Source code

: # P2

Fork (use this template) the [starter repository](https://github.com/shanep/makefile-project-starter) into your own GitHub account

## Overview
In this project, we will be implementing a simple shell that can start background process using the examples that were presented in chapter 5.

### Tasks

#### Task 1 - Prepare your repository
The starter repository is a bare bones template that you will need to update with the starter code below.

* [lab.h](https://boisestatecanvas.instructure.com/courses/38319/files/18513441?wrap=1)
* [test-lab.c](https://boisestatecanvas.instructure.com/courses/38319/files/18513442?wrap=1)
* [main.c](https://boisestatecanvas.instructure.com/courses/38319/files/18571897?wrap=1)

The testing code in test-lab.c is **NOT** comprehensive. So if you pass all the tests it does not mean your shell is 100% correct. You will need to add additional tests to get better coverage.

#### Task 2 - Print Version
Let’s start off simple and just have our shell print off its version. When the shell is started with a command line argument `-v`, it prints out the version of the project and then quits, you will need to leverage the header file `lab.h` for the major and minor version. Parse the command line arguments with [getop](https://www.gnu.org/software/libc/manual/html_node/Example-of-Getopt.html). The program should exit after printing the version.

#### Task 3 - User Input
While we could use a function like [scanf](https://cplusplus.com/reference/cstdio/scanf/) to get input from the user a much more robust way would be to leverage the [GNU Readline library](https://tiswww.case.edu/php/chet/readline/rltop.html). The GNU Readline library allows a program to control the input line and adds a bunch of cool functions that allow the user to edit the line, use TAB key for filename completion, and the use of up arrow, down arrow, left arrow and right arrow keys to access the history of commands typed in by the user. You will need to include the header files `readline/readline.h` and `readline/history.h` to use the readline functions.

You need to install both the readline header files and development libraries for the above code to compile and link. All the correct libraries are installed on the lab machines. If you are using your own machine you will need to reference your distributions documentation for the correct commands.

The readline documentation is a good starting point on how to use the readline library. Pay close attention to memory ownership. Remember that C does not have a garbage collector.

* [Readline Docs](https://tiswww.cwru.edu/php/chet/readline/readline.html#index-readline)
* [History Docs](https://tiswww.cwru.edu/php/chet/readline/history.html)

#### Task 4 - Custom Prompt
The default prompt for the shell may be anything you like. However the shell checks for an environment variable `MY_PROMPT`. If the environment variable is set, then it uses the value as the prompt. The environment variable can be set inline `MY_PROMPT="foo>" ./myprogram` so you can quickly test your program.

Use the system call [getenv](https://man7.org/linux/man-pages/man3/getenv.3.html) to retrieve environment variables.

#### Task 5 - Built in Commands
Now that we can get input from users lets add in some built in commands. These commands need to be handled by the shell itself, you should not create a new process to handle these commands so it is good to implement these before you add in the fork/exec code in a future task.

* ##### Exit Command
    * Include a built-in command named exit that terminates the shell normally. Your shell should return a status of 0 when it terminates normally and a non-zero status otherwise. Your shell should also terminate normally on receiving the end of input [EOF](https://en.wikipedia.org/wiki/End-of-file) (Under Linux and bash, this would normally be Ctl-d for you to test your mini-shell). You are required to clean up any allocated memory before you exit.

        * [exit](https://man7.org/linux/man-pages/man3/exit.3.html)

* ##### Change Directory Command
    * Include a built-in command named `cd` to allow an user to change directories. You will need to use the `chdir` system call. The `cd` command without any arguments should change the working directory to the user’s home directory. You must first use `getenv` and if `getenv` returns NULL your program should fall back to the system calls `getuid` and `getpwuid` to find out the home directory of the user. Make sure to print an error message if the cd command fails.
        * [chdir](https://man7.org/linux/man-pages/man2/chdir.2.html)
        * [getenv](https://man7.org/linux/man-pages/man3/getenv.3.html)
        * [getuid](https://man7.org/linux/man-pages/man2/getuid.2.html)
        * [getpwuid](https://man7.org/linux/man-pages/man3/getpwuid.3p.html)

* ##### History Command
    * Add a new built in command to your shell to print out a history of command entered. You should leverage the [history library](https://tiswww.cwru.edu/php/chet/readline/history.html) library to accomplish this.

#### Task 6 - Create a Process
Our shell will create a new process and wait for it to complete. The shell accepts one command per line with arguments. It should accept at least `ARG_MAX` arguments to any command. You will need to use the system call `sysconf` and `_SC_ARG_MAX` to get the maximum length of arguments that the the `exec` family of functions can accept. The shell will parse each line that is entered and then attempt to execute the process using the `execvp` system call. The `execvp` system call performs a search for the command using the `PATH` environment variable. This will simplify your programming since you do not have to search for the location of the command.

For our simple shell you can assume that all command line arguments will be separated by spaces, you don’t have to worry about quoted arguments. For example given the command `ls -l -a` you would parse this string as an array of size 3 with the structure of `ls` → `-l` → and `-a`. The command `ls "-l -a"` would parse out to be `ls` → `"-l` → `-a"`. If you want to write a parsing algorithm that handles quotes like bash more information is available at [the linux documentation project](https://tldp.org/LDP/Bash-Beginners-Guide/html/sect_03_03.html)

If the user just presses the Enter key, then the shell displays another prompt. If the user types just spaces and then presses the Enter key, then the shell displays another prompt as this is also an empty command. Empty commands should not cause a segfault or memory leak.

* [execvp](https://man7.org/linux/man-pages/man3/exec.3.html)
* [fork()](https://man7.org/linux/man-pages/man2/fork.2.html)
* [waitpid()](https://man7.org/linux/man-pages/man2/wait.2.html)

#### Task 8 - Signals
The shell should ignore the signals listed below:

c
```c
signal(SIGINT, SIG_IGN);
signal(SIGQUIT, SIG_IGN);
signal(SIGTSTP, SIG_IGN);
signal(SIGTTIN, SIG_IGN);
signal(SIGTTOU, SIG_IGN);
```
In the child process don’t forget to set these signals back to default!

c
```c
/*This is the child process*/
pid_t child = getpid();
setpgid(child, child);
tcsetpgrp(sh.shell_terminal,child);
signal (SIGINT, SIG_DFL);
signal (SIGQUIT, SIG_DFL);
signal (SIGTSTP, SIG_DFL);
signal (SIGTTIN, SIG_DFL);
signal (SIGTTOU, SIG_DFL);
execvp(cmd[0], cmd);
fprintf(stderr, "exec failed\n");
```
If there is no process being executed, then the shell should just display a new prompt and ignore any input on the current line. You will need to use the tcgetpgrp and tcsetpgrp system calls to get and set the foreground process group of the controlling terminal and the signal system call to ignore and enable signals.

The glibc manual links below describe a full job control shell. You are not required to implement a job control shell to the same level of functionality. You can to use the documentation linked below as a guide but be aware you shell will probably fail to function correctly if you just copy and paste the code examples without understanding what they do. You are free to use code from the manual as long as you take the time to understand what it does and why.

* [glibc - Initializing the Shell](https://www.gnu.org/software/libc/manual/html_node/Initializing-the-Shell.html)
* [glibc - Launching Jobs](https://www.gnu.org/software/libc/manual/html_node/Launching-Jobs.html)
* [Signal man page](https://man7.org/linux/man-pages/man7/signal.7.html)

------------------------------------

- _PROBLEM TO WORK ON_: For the material above, reproduce exactly the lines from the line with "##### History Command" to the line with "Our shell will", inclusive, and exclude all others.

- _YOUR SOLUTION_:
* ##### History Command
    * Add a new built in command to your shell to print out a history of command entered. You should leverage the [history library](https://tiswww.cwru.edu/php/chet/readline/history.html) library to accomplish this.

#### Task 6 - Create a Process
Our shell will create a new process and wait for it to complete. The shell accepts one command per line with arguments. It should accept at least `ARG_MAX` arguments to any command. You will need to use the system call `sysconf` and `_SC_ARG_MAX` to get the maximum length of arguments that the the `exec` family of functions can accept. The shell will parse each line that is entered and then attempt to execute the process using the `execvp` system call. The `execvp` system call performs a search for the command using the `PATH` environment variable. This will simplify your programming since you do not have to search for the location of the command.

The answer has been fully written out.